> [BRIEF]: For the data below, work out how many lines include the string "Screenshots" and report only the number.

> [Saved entries]:
━━━━━━━━

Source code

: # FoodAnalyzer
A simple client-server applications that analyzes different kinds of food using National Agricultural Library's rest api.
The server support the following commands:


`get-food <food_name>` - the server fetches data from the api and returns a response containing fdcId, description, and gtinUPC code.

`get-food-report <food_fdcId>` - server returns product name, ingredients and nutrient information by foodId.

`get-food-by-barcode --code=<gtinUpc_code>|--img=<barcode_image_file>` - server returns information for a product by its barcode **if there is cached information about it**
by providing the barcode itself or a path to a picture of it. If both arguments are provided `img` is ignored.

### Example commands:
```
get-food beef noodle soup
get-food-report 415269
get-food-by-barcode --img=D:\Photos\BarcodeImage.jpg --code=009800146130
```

━━━━━━━━

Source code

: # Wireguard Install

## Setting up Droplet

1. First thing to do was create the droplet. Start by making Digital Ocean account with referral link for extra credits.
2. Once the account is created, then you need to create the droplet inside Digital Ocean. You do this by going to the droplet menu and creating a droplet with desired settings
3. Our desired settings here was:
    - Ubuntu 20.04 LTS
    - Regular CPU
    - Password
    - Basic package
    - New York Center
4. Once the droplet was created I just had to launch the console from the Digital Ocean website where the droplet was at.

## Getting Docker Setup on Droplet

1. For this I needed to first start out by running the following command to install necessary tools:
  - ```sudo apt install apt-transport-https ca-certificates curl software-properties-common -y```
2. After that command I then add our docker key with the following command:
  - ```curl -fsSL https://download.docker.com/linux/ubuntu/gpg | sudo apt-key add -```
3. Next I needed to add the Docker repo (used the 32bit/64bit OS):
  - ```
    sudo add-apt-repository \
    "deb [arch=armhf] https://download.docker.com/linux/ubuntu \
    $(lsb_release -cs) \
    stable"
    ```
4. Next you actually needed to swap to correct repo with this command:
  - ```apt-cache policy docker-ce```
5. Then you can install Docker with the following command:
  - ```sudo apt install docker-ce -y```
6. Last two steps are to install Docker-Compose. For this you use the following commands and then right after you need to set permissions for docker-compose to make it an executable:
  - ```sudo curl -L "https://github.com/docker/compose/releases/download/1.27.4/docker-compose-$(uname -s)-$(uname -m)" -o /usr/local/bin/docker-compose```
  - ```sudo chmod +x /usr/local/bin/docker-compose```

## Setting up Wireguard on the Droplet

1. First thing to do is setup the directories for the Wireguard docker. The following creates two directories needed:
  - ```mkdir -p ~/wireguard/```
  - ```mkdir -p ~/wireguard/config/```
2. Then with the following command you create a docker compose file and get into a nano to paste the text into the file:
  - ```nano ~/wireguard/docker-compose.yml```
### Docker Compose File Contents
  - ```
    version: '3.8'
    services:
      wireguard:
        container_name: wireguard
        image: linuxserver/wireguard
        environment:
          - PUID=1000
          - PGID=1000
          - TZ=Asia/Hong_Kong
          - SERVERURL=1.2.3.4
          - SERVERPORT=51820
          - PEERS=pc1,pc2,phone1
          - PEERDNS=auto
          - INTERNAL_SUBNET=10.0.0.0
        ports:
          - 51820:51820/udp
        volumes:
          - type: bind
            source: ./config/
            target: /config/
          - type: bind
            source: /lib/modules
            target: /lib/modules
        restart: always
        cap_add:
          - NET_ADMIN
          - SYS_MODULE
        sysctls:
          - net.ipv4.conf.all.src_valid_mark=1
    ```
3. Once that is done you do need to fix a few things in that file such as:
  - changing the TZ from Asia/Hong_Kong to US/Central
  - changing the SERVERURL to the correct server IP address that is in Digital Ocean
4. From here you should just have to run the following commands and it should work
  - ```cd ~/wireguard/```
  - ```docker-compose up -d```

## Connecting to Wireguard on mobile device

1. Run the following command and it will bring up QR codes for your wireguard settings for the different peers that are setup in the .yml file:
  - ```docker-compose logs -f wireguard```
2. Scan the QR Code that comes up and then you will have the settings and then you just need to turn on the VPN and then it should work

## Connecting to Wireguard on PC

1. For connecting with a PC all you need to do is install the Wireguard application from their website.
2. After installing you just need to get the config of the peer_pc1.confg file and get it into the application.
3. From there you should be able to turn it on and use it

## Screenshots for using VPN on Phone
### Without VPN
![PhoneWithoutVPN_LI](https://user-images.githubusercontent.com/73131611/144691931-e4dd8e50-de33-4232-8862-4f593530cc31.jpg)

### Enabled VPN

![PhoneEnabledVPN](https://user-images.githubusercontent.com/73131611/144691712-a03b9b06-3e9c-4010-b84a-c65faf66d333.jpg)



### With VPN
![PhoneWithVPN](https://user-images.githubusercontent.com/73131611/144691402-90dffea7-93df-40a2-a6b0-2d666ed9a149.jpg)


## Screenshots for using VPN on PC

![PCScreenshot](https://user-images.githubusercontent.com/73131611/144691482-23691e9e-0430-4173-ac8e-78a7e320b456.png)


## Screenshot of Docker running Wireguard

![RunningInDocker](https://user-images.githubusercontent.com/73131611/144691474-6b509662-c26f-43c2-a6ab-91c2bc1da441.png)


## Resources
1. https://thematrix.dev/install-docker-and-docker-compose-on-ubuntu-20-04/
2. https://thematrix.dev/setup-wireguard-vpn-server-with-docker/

━━━━━━━━

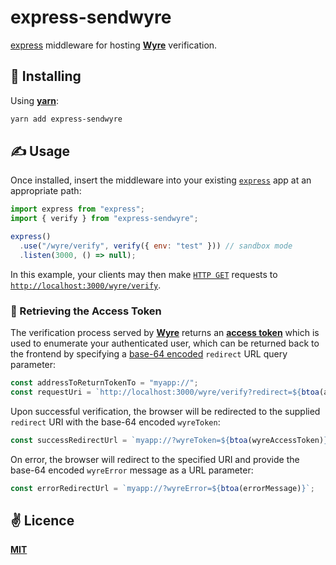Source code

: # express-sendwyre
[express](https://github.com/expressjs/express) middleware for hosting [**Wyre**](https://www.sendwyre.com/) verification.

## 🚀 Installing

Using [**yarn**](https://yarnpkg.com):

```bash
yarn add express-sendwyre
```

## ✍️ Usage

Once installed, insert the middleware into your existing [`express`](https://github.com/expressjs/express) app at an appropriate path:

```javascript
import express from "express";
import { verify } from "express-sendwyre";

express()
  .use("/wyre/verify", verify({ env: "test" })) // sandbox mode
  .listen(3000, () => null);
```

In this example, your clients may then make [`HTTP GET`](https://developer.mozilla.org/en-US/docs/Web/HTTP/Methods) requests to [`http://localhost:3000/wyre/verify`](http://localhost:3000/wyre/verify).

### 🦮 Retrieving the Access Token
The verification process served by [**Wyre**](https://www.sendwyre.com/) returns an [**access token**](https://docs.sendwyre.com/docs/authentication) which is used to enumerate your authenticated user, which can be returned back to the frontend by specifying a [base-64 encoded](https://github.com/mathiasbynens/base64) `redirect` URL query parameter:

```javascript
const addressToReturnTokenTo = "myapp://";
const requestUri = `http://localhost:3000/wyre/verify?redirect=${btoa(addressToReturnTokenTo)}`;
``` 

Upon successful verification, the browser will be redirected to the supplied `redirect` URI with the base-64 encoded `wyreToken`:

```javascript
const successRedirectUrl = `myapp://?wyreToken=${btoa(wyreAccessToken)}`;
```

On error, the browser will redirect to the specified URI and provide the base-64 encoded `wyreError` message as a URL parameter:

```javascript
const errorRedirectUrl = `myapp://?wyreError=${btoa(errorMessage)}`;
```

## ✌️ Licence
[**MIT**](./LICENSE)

━━━━━━━━

> [REPLY TO THE EXERCISE]: 2